Incognito Mode examines porn—while wearing rubber gloves. Amazingly, given the subject, there isn’t a millisecond of eroticism and there’s no real immersion in shame. This might be a dangerous thing to say of a show about porn, but I wanted it to go deeper.
To create the script, writer Marcus Youssef worked with the fifth-term students at Studio 58, who helped to devise the show and who are appearing in it. The script is loosely structured on the relationships among a group of friends who graduated from high school not that long ago.
In that bunch, there’s a couple whose names are Jason and Jasmine. He’s addicted to porn. But all we really see in this narrative thread are Jason’s fruitless attempts to address the dreaded subject and Jasmine’s understandable frustration at his inability to do so. What people seem to forget in stories about addiction is that there’s a lure: pleasure. There’s some kind of overwhelming intoxication. Abandon. And that’s the point. Until your self-loathing slaps you in face and makes you long for oblivion again.
But Incognito Mode is content to stay on the surface. It never goes deeper than Jason’s hesitation.
Fortunately, the actors who are performing this material—Moe Golkar as Jason and Ella Storey as Jasmine—are better than the material itself. I got tired of Jason’s inability to come clean, but I bought the underlying fear. And Storey’s Jasmine is so authentically in the moment that an image of her listening is one of my most potent memories of the evening.

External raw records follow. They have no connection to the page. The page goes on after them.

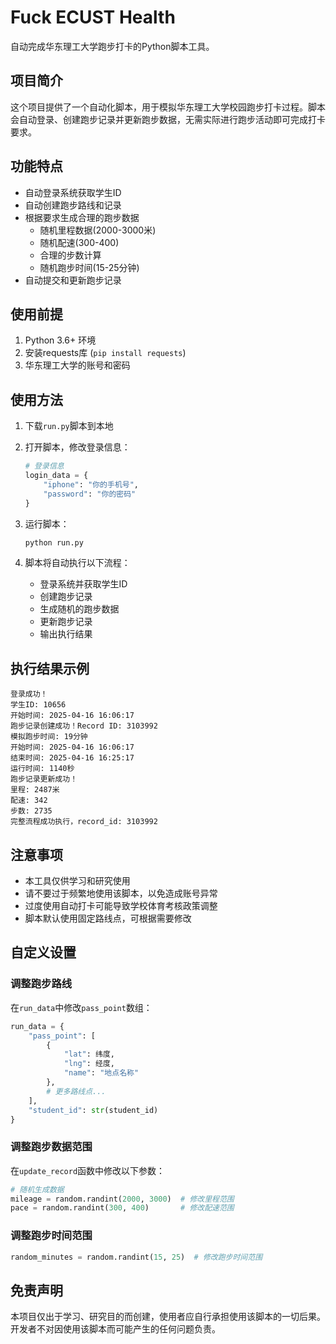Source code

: # Fuck ECUST Health

自动完成华东理工大学跑步打卡的Python脚本工具。

## 项目简介

这个项目提供了一个自动化脚本，用于模拟华东理工大学校园跑步打卡过程。脚本会自动登录、创建跑步记录并更新跑步数据，无需实际进行跑步活动即可完成打卡要求。

## 功能特点

- 自动登录系统获取学生ID
- 自动创建跑步路线和记录
- 根据要求生成合理的跑步数据
  - 随机里程数据(2000-3000米)
  - 随机配速(300-400)
  - 合理的步数计算
  - 随机跑步时间(15-25分钟)
- 自动提交和更新跑步记录

## 使用前提

1. Python 3.6+ 环境
2. 安装requests库 (`pip install requests`)
3. 华东理工大学的账号和密码

## 使用方法

1. 下载`run.py`脚本到本地

2. 打开脚本，修改登录信息：
   ```python
   # 登录信息
   login_data = {
       "iphone": "你的手机号",
       "password": "你的密码"
   }
   ```

3. 运行脚本：
   ```bash
   python run.py
   ```

4. 脚本将自动执行以下流程：
   - 登录系统并获取学生ID
   - 创建跑步记录
   - 生成随机的跑步数据
   - 更新跑步记录
   - 输出执行结果

## 执行结果示例

```
登录成功！
学生ID: 10656
开始时间: 2025-04-16 16:06:17
跑步记录创建成功！Record ID: 3103992
模拟跑步时间: 19分钟
开始时间: 2025-04-16 16:06:17
结束时间: 2025-04-16 16:25:17
运行时间: 1140秒
跑步记录更新成功！
里程: 2487米
配速: 342
步数: 2735
完整流程成功执行，record_id: 3103992
```

## 注意事项

- 本工具仅供学习和研究使用
- 请不要过于频繁地使用该脚本，以免造成账号异常
- 过度使用自动打卡可能导致学校体育考核政策调整
- 脚本默认使用固定路线点，可根据需要修改

## 自定义设置

### 调整跑步路线

在`run_data`中修改`pass_point`数组：

```python
run_data = {
    "pass_point": [
        {
            "lat": 纬度,
            "lng": 经度,
            "name": "地点名称"
        },
        # 更多路线点...
    ],
    "student_id": str(student_id)
}
```

### 调整跑步数据范围

在`update_record`函数中修改以下参数：

```python
# 随机生成数据
mileage = random.randint(2000, 3000)  # 修改里程范围
pace = random.randint(300, 400)       # 修改配速范围
```

### 调整跑步时间范围

```python
random_minutes = random.randint(15, 25)  # 修改跑步时间范围
```

## 免责声明

本项目仅出于学习、研究目的而创建，使用者应自行承担使用该脚本的一切后果。开发者不对因使用该脚本而可能产生的任何问题负责。
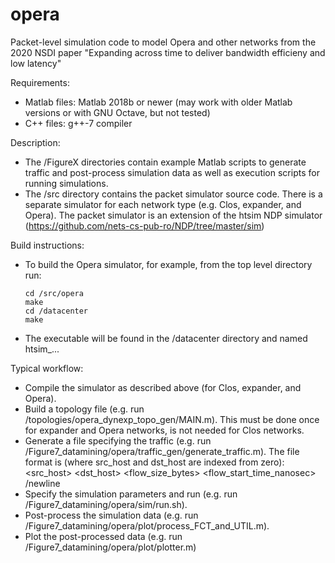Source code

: # opera
Packet-level simulation code to model Opera and other networks from the 2020 NSDI paper "Expanding across time to deliver bandwidth efficieny and low latency"

Requirements:

- Matlab files: Matlab 2018b or newer (may work with older Matlab versions or with GNU Octave, but not tested)
- C++ files: g++-7 compiler

Description:

- The /FigureX directories contain example Matlab scripts to generate traffic and post-process simulation data as well as execution scripts for running simulations.
- The /src directory contains the packet simulator source code. There is a separate simulator for each network type (e.g. Clos, expander, and Opera). The packet simulator is an extension of the htsim NDP simulator (https://github.com/nets-cs-pub-ro/NDP/tree/master/sim)

Build instructions:

- To build the Opera simulator, for example, from the top level directory run:
  ```
  cd /src/opera
  make
  cd /datacenter
  make
  ```
- The executable will be found in the /datacenter directory and named htsim_...

Typical workflow:

- Compile the simulator as described above (for Clos, expander, and Opera).
- Build a topology file (e.g. run /topologies/opera_dynexp_topo_gen/MAIN.m). This must be done once for expander and Opera networks, is not needed for Clos networks.
- Generate a file specifying the traffic (e.g. run /Figure7_datamining/opera/traffic_gen/generate_traffic.m). The file format is (where src_host and dst_host are indexed from zero):
  <src_host> <dst_host> <flow_size_bytes> <flow_start_time_nanosec> /newline
- Specify the simulation parameters and run (e.g. run /Figure7_datamining/opera/sim/run.sh).
- Post-process the simulation data (e.g. run /Figure7_datamining/opera/plot/process_FCT_and_UTIL.m).
- Plot the post-processed data (e.g. run /Figure7_datamining/opera/plot/plotter.m)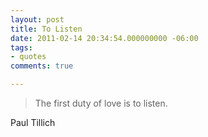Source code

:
 ```yaml
---
layout: post
title: To Listen
date: 2011-02-14 20:34:54.000000000 -06:00
tags:
- quotes
comments: true

---
```

<blockquote>The first duty of love is to listen.</p></blockquote>
<div class="attribution">Paul Tillich</div>
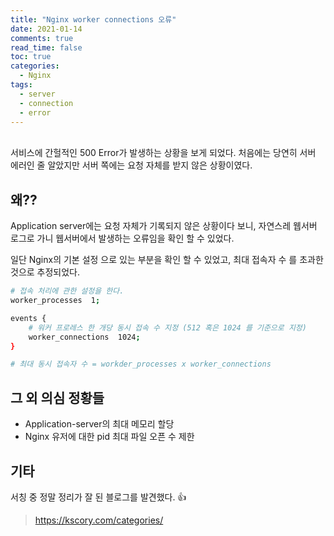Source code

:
 ```yaml
---
title: "Nginx worker connections 오류"
date: 2021-01-14
comments: true
read_time: false
toc: true
categories:
  - Nginx
tags:
  - server
  - connection
  - error
---
```


<br>
서비스에 간헐적인 500 Error가 발생하는 상황을 보게 되었다.
처음에는 당연히 서버 에러인 줄 알았지만 서버 쪽에는 요청 자체를 받지 않은 상황이였다.

## 왜??

Application server에는 요청 자체가 기록되지 않은 상황이다 보니, 자연스레 웹서버 로그로 가니 웹서버에서 발생하는 오류임을 확인 할 수 있었다.

일단 Nginx의 기본 설정 으로 있는 부분을 확인 할 수 있었고, 최대 접속자 수 를 초과한 것으로 추정되었다.

```sh
# 접속 처리에 관한 설정을 한다.
worker_processes  1;

events {
    # 워커 프로레스 한 개당 동시 접속 수 지정 (512 혹은 1024 를 기준으로 지정)
    worker_connections  1024;
}

# 최대 동시 접속자 수 = workder_processes x worker_connections
```

## 그 외 의심 정황들

- Application-server의 최대 메모리 할당
- Nginx 유저에 대한 pid 최대 파일 오픈 수 제한

## 기타

서칭 중 정말 정리가 잘 된 블로그를 발견했다. 👍

> https://kscory.com/categories/
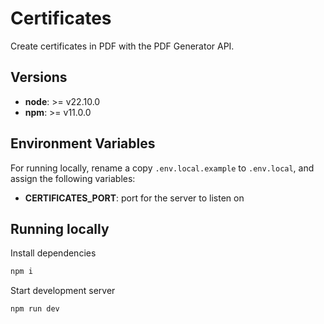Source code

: # Certificates

Create certificates in PDF with the PDF Generator API.

## Versions

- **node**: >= v22.10.0
- **npm**: >= v11.0.0

## Environment Variables

For running locally, rename a copy `.env.local.example` to `.env.local`, and assign the following variables:

- **CERTIFICATES_PORT**: port for the server to listen on

## Running locally

Install dependencies

```sh
npm i
```

Start development server

```sh
npm run dev
```
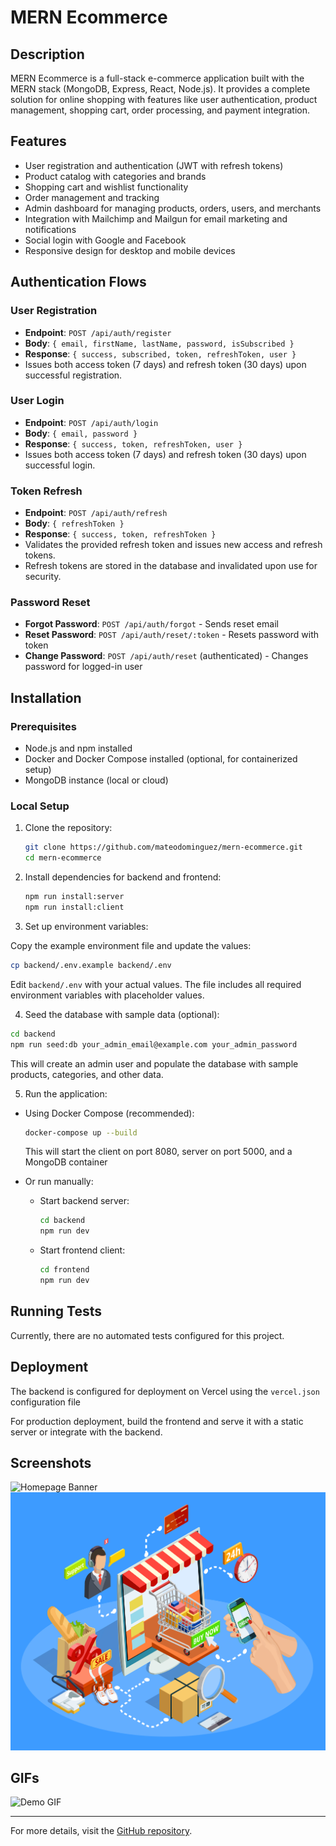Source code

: # MERN Ecommerce

## Description
MERN Ecommerce is a full-stack e-commerce application built with the MERN stack (MongoDB, Express, React, Node.js). It provides a complete solution for online shopping with features like user authentication, product management, shopping cart, order processing, and payment integration.

## Features
- User registration and authentication (JWT with refresh tokens)
- Product catalog with categories and brands
- Shopping cart and wishlist functionality
- Order management and tracking
- Admin dashboard for managing products, orders, users, and merchants
- Integration with Mailchimp and Mailgun for email marketing and notifications
- Social login with Google and Facebook
- Responsive design for desktop and mobile devices

## Authentication Flows

### User Registration
- **Endpoint**: `POST /api/auth/register`
- **Body**: `{ email, firstName, lastName, password, isSubscribed }`
- **Response**: `{ success, subscribed, token, refreshToken, user }`
- Issues both access token (7 days) and refresh token (30 days) upon successful registration.

### User Login
- **Endpoint**: `POST /api/auth/login`
- **Body**: `{ email, password }`
- **Response**: `{ success, token, refreshToken, user }`
- Issues both access token (7 days) and refresh token (30 days) upon successful login.

### Token Refresh
- **Endpoint**: `POST /api/auth/refresh`
- **Body**: `{ refreshToken }`
- **Response**: `{ success, token, refreshToken }`
- Validates the provided refresh token and issues new access and refresh tokens.
- Refresh tokens are stored in the database and invalidated upon use for security.

### Password Reset
- **Forgot Password**: `POST /api/auth/forgot` - Sends reset email
- **Reset Password**: `POST /api/auth/reset/:token` - Resets password with token
- **Change Password**: `POST /api/auth/reset` (authenticated) - Changes password for logged-in user

## Installation

### Prerequisites
- Node.js and npm installed
- Docker and Docker Compose installed (optional, for containerized setup)
- MongoDB instance (local or cloud)

### Local Setup

1. Clone the repository:
   ```bash
   git clone https://github.com/mateodominguez/mern-ecommerce.git
   cd mern-ecommerce
   ```

2. Install dependencies for backend and frontend:
   ```bash
   npm run install:server
   npm run install:client
   ```

3. Set up environment variables:

Copy the example environment file and update the values:

```bash
cp backend/.env.example backend/.env
```

Edit `backend/.env` with your actual values. The file includes all required environment variables with placeholder values.

4. Seed the database with sample data (optional):

```bash
cd backend
npm run seed:db your_admin_email@example.com your_admin_password
```

This will create an admin user and populate the database with sample products, categories, and other data.

5. Run the application:

- Using Docker Compose (recommended):
  ```bash
  docker-compose up --build
  ```
  This will start the client on port 8080, server on port 5000, and a MongoDB container

- Or run manually:
  - Start backend server:
    ```bash
    cd backend
    npm run dev
    ```
  - Start frontend client:
    ```bash
    cd frontend
    npm run dev
    ```

## Running Tests
Currently, there are no automated tests configured for this project.

## Deployment
The backend is configured for deployment on Vercel using the `vercel.json` configuration file

For production deployment, build the frontend and serve it with a static server or integrate with the backend.

## Screenshots

![Homepage Banner](frontend/public/images/banners/banner-1.jpg)
![Product Page](frontend/public/images/banners/banner-2.jpg)

## GIFs

![Demo GIF](frontend/public/images/demo.gif) <!-- Replace with actual GIF path -->

---

For more details, visit the [GitHub repository](https://github.com/mateodominguez/mern-ecommerce).

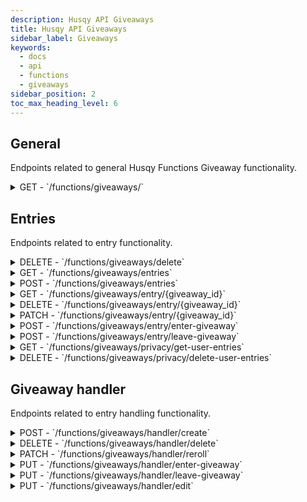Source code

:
 ```yaml
---
description: Husqy API Giveaways
title: Husqy API Giveaways
sidebar_label: Giveaways
keywords:
  - docs
  - api
  - functions
  - giveaways
sidebar_position: 2
toc_max_heading_level: 6
---
```


## General

Endpoints related to general Husqy Functions Giveaway functionality.

<details>
  <summary>GET - `/functions/giveaways/`</summary>

Home endpoint for the Giveaway Husqy API. Returns only success message displaying that it is the Function Giveaways Husqy API route.

</details>

## Entries

Endpoints related to entry functionality.

<details>
  <summary>DELETE - `/functions/giveaways/delete`</summary>

Deletes all known giveaways for a specified guild.

Body data (JSON):
| field | required | type | description |
| --- | --- | --- | --- |
| guild_id | yes | `integer` | The ID of the guild to remove the giveaways from |

Possible errors:

- BadRequestError

</details>

<details>
  <summary>GET - `/functions/giveaways/entries`</summary>

Returns a list of giveaway entries for the specified guild.

Query string parameters:
| field | required | type | description |
| --- | --- | --- | --- |
| guild_id | yes | `integer` | The ID of the guild to get the giveaway entries from |
| page | no | `integer` | The page number to get (default = 1) |
| page_size | no | `integer` | The amount of entries to return in one page (default = 10) |

Possible errors:

- BadRequestError
- SettingsError
- DatabaseError
- InternalServerError

</details>

<details>
  <summary>POST - `/functions/giveaways/entries`</summary>

Endpoint to create a new giveaway entry in a guild for a member.

Body data (JSON):
| field | required | type | description |
| --- | --- | --- | --- |
| guild_id | yes | `integer` | The ID of the guild to create the giveaway in |
| channel_id | yes | `integer` | (May be None) The ID of the channel where the `/giveaway create` command is send |
| message_id | yes | `integer` | (May be None) The ID of the message created by the `/giveaway create` command |
| giveaway_owner_id | yes | `integer` | The ID of the owner of the giveaway |
| giveaway_channel_id | yes | `integer` | The ID of the channel where the giveaway will take place |
| delay | yes | `string` | The delay before the giveaway is ended and a winner is picked |
| prize | yes | `string` | The price of the giveaway |
| description | yes | `string` | (May be None) The description of the giveaway |
| winner_count | yes | `integer` | The amount of winner for the giveaway |

Possible errors:

- BadRequestError
- SettingsError
- InternalServerError
- Unprocessable Entity

```
{
    "success": False,
    "data": {},
    "error": {
        "code": 422,
        "message": "Unprocessable Entity! {reason}",
    },
},
```

</details>

<details>
  <summary>GET - `/functions/giveaways/entry/{giveaway_id}`</summary>

Returns the details of the specified giveaway in the specified guild.

Query string parameters:
| field | required | type | description |
| --- | --- | --- | --- |
| guild_id | yes | `integer` | The ID of the guild to get the specified giveaway entry details from |

Possible errors:

- BadRequestError
- SettingsError
- InternalServerError

</details>

<details>
  <summary>DELETE - `/functions/giveaways/entry/{giveaway_id}`</summary>

Deletes the specified giveaway from the specified guild.

Body data (JSON):
| field | required | type | description |
| --- | --- | --- | --- |
| guild_id | yes | `integer` | The ID of the guild to delete the specified giveaways entry from |
| channel_id | yes | `integer` | (May be None) The ID of the channel where the `/giveaway delete` command is send |
| message_id | yes | `integer` | (May be None) The ID of the message created by the `/giveaway delete` command |

Possible errors:

- BadRequestError
- SettingsError
- InternalServerError

</details>

<details>
  <summary>PATCH - `/functions/giveaways/entry/{giveaway_id}`</summary>

Deletes the specified giveaway in the specified guild.

Body data (JSON):
| field | required | type | description |
| --- | --- | --- | --- |
| guild_id | yes | `integer` | The ID of the guild where the giveaway to reroll is located |
| channel_id | yes | `integer` | (May be None) The ID of the channel where the `/giveaway reroll` command is send |
| message_id | yes | `integer` | (May be None) The ID of the message created by the `/giveaway reroll` command |

Possible errors:

- BadRequestError
- SettingsError
- InternalServerError

</details>

<details>
  <summary>POST - `/functions/giveaways/entry/enter-giveaway`</summary>

:::danger

Do not use this endpoint yourself! Please react to the giveaway in the Discord channel to enter a giveaway.

:::

Endpoint to register the entering of a giveaway.

Body data (JSON):
| field | required | type | description |
| --- | --- | --- | --- |
| guild_id | yes | `integer` | The ID of the guild where the giveaway is located |
| channel_id | yes | `integer` | The ID of the channel where the giveaway is located |
| message_id | yes | `integer` | The ID of the message of the giveaway |

Possible errors:

- BadRequestError
- SettingsError
- InternalServerError
- Unprocessable Entity

```
{
    "success": False,
    "data": {},
    "error": {
        "code": 422,
        "message": "Unprocessable Entity! {reason}",
    },
},
```

</details>

<details>
  <summary>POST - `/functions/giveaways/entry/leave-giveaway`</summary>

:::danger

Do not use this endpoint yourself! Please remove your reation from the giveaway in the Discord channel to leave a giveaway.

:::

Endpoint to register the leaving of a giveaway.

Body data (JSON):
| field | required | type | description |
| --- | --- | --- | --- |
| guild_id | yes | `integer` | The ID of the guild where the giveaway is located |
| message_id | yes | `integer` | The ID of the message of the giveaway |

Possible errors:

- BadRequestError
- SettingsError
- InternalServerError
- Unprocessable Entity

```
{
    "success": False,
    "data": {},
    "error": {
        "code": 422,
        "message": "Unprocessable Entity! {reason}",
    },
},
```

</details>

<details>
  <summary>GET - `/functions/giveaways/privacy/get-user-entries`</summary>

:::danger

Do not use this endpoint yourself! This endpoint will be used by Husqy's Privacy configurator (`/privacy`) command.

:::

Endpoint to get the amount of references to your user.

Query string parameters:
| field | required | type | description |
| --- | --- | --- | --- |
| guild_id | yes | `integer` | The ID of the guild to get the specified giveaway entry details from |
| privacy_member_id | yes | `integer` | The ID of the member who wants to check their references |

Possible errors:

- BadRequestError
- ForbiddenError
- InternalServerError

</details>

<details>
  <summary>DELETE - `/functions/giveaways/privacy/delete-user-entries`</summary>

:::danger

Do not use this endpoint yourself! This endpoint will be used by Husqy's Privacy configurator (`/privacy`) command.

:::

Endpoint to get the amount of references to your user.

Body data (JSON):
| field | required | type | description |
| --- | --- | --- | --- |
| guild_id | yes | `integer` | The ID of the guild where the giveaway is located |
| privacy_member_id | yes | `integer` | The ID of the member who wants to check their references |

Possible errors:

- BadRequestError
- ForbiddenError
- InternalServerError

</details>

## Giveaway handler

Endpoints related to entry handling functionality.

<details>
  <summary>POST - `/functions/giveaways/handler/create`</summary>

:::danger

Do not use this endpoint yourself! Please use the POST - `/functions/giveaways/entries` to create a new giveaway.

:::

Endpoint to add the giveaway to the giveaways entries service.

Body data (JSON):
| field | required | type | description |
| --- | --- | --- | --- |
| guild_id | yes | `integer` | The ID of the guild where the giveaway is located |
| giveaway_id | yes | `integer` | The ID of the giveaway |
| channel_id | yes | `integer` | The ID of channel where the giveaway is located |
| message_id | yes | `integer` | The ID of the message of the giveaway |
| end_time | yes | `integer` | The time when the giveaway will end |
| delete_at | yes | `integer` | The time when the giveaway will be permanently deleted from the database |
| winner | yes | `integer` | (May be None) The winners of the giveaway |
| prize | yes | `integer` | The prize of the giveaway |
| description | yes | `integer` | (May be None) The description of the giveaway |
| winner_count | yes | `integer` | The amount of winners to choose when the giveaway has ended |
| participants | yes | `integer` | (May be None) The current participants of the giveaway. This is a comma seperated list of user ID's |
| owner_id | yes | `integer` | The ID of the owner of the giveaway |
| language | yes | `integer` | The language of the guild where the giveaway is located |
| auto_delete | yes | `integer` | The auto delete of the guild where the giveaway is located |
| winner_message_id | yes | `integer` | The ID of the message where the winners have been announced |

Possible errors:

- BadRequestError

</details>

<details>
  <summary>DELETE - `/functions/giveaways/handler/delete`</summary>

:::danger

Do not use this endpoint yourself! Please use the DELETE - `/functions/giveaways/entry/{giveaway_id}` to delete giveaway.

:::

Endpoint to delete the giveaway from the giveaways entries service.

Body data (JSON):
| field | required | type | description |
| --- | --- | --- | --- |
| guild_id | yes | `integer` | The ID of the guild where the giveaway is located |
| giveaway_id | yes | `integer` | The ID of the giveaway to delete |

Possible errors:

- BadRequestError

</details>

<details>
  <summary>PATCH - `/functions/giveaways/handler/reroll`</summary>

:::danger

Do not use this endpoint yourself! Please use the PATCH - `/functions/giveaways/entry/{giveaway_id}` to reroll a giveaway.

:::

Endpoint to reroll the giveaway in the giveaways entries service.

Body data (JSON):
| field | required | type | description |
| --- | --- | --- | --- |
| guild_id | yes | `integer` | The ID of the guild where the giveaway is located |
| giveaway_id | yes | `integer` | The ID of the giveaway to reroll |

Possible errors:

- BadRequestError

</details>

<details>
  <summary>PUT - `/functions/giveaways/handler/enter-giveaway`</summary>

:::danger

Do not use this endpoint yourself! Please use the POST - `/functions/giveaways/entry/enter-giveaway` to enter a giveaway.

:::

Endpoint to enter the giveaway in the giveaways entries service.

Body data (JSON):
| field | required | type | description |
| --- | --- | --- | --- |
| guild_id | yes | `integer` | The ID of the guild where the giveaway is located |
| giveaway_id | yes | `integer` | The ID of the giveaway to enter |

Possible errors:

- BadRequestError

</details>

<details>
  <summary>PUT - `/functions/giveaways/handler/leave-giveaway`</summary>

:::danger

Do not use this endpoint yourself! Please use the POST - `/functions/giveaways/entry/leave-giveaway` to leave a giveaway.

:::

Endpoint to leave the giveaway in the giveaways entries service.

Body data (JSON):
| field | required | type | description |
| --- | --- | --- | --- |
| guild_id | yes | `integer` | The ID of the guild where the giveaway is located |
| giveaway_id | yes | `integer` | The ID of the giveaway to leave |

Possible errors:

- BadRequestError

</details>

<details>
  <summary>PUT - `/functions/giveaways/handler/edit`</summary>

:::danger

Do not use this endpoint yourself! This endpoint will be used by Husqy to edit giveaways.

:::

Endpoint to leave the giveaway in the giveaways entries service.

Body data (JSON):
| field | required | type | description |
| --- | --- | --- | --- |
| guild_id | yes | `integer` | The ID of the guild where the giveaway is located |
| giveaway_id | yes | `integer` | The ID of the giveaway to edit |
| new_prize | no | `string` | The new prize |
| new_description | no | `string` | The new description |
| new_winners | no | `string` | The new winners |

Possible errors:

- BadRequestError

</details>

There are other pleasures to be had in Incognito Mode, too, including a scene that reflects on the way that available imagery affects our sex lives. Emma (Paige Fraser) wants to get busy surrounded by candles and flowers. Her boyfriend Mike (Solomon Rise) is cool with that—and he wants her to dominate and peg him. Go Mike! Fraser and Rise play the scene with beguiling shyness and it’s written with a refreshing lack of judgment.
Despite its bulletproof analysis, much of the rest of the material feels like a scattershot and predictable survey of porn-related ideas. Bisexual Amy (Julia Munčs) is horrified by the misogyny of the majority of porn, for instance. But all we see is a video of Amy watching some violent videos and registering her distaste. Given how important Amy’s point about misogyny is, this easy dramatization and the lack of original thought almost feel lazy.
There is some queer content in Incognito Mode. A couple of characters express gratitude for the availability of queer sexual imagery, which offers a reassuring mirror to isolated queer folk, including queer youth: “You exist. Your sex exists.” But, again, this support of queer imagery is a statement rather than an effective theatricalization.
There’s a gay character named Dylan who sometimes performs in porn—and Dylan is unapologetic about it, bless him. But the script never embraces Dylan’s sexual heat; the more developed scenes concentrate on an experience of violation, implicitly taking a more cautious position than Dylan does. And all of these scenes feel talky and abstract.
Part of the problem, I think, is that, after an initial stab at this work during Studio 58’s Risky Nightsseries in 2018, the students asked Youssef to create a piece that was more story-driven and less testimonial. The result is a kind of half-baked naturalism in which ill-defined characters discuss issues rather than leaping into them. When I was watching the show, I wasn’t aware of the development process, but I found myself longing for a more testimonial take. I wanted to feel like the performers and I had more skin in the game—so to speak.
In her staging, director Chelsea Haberlin sometimes has the actors moving in stylized ways that made no sense to me, but she deserves credit for getting consistently honest performances from her 11 actors.
I’ve been saving the best for last: Lauchlin Johnston’s set is excellent. Studio 58’s low-ceilinged space is awkward, but Johnston makes the most of it with four panels that are divided into squares, like pixels. The squares light up individually and together in different combinations of colour and the actors shift the panels around to create a variety of architectural spaces.
If only the script were as fully realized.
INCOGNITO MODE: A PLAY ABOUT PORN Devised and written by Marcus Youssef in collaboration with the fifth-term students of Studio 58. Directed by Chelsea Haberlin. Coproduced by Studio 58 and Neworld Theatre.At Studio 58 on Friday, October 5. Continues until October 14.